Protocols and Conventions

Three international agreements deal explicitly with chemical and biological weapons. The first, the 1925 Geneva Protocol, prohibits the use in war of poison gas and bacteriological weapons. The second, the 1972 Biological Weapons Convention, bans not only the use, but also the development, production, and stockpiling of biological and toxin weapons. The 1993 Chemical Weapons Convention does the same for chemical weapons. Unlike the earlier treaties, however, the chemical pact provides for methods to verify that countries are complying with the agreement and penalties for countries that do not comply.

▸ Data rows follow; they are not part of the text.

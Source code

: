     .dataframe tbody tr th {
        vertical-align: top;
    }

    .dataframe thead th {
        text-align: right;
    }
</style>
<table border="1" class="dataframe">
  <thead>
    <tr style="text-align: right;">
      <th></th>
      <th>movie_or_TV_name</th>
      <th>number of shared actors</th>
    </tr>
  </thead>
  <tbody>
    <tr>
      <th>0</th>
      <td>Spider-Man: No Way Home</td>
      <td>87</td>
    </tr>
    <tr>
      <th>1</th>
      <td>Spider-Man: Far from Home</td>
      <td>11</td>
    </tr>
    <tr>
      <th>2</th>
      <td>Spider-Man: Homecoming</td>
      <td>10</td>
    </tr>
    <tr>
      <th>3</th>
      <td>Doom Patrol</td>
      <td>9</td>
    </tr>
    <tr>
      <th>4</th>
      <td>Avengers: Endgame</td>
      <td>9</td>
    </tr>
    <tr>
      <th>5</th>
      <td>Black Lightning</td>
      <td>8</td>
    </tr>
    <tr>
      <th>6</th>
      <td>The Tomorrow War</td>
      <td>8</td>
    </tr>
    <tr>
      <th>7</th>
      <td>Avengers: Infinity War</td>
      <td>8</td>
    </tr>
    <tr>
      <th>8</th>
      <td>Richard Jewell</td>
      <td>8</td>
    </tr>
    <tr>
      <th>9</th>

The Biological Weapons Convention was the first international agreement to ban an entire category of weapons. It was established three years after a unilateral decision in 1969 by the United States to eliminate its own biological arsenal. Most major powers, including the former Union of Soviet Socialist Republics (USSR) and the United States, had become parties to the biological treaty when it went into force in 1975. Later, more countries joined in the agreement and the world appeared about to be rid of germ weapons. However, the Soviet Union secretly continued to develop biological weapons. Hints of this illegal program came to light in 1979 when international medical experts learned of a mysterious outbreak of respiratory anthrax in the Soviet city of Sverdlovsk, the site of numerous secret military facilities. More than 60 civilians and an unknown number of military personnel died. After the breakup of the Soviet Union in 1991, the Russian government revealed that the Sverdlovsk anthrax outbreak had resulted from an accident at an illegal biological weapons facility.

In the 1991 Persian Gulf War, the United States and other coalition leaders worried that Iraqi president Saddam Hussein might unleash chemical and biological arms against them. Although he did not, the experience again prompted efforts to strengthen international agreements against these weapons. One result was the 1993 Chemical Weapons Convention, which contains an intrusive inspection system. Parties to the treaty have to allow outside monitors to visit suspected sites. By June 2001, 174 nations had signed the chemical treaty. To go into effect, the national legislatures of most countries must ratify, or approve, the treaty. As of June 2001, 143 of the signing countries had ratified or acceded to the treaty and had become binding parties to the agreement. The United States signed the treaty in 1993, and the U.S. Congress ratified it in 1997. Canada signed the convention in 1993, and Parliament ratified it in 1995.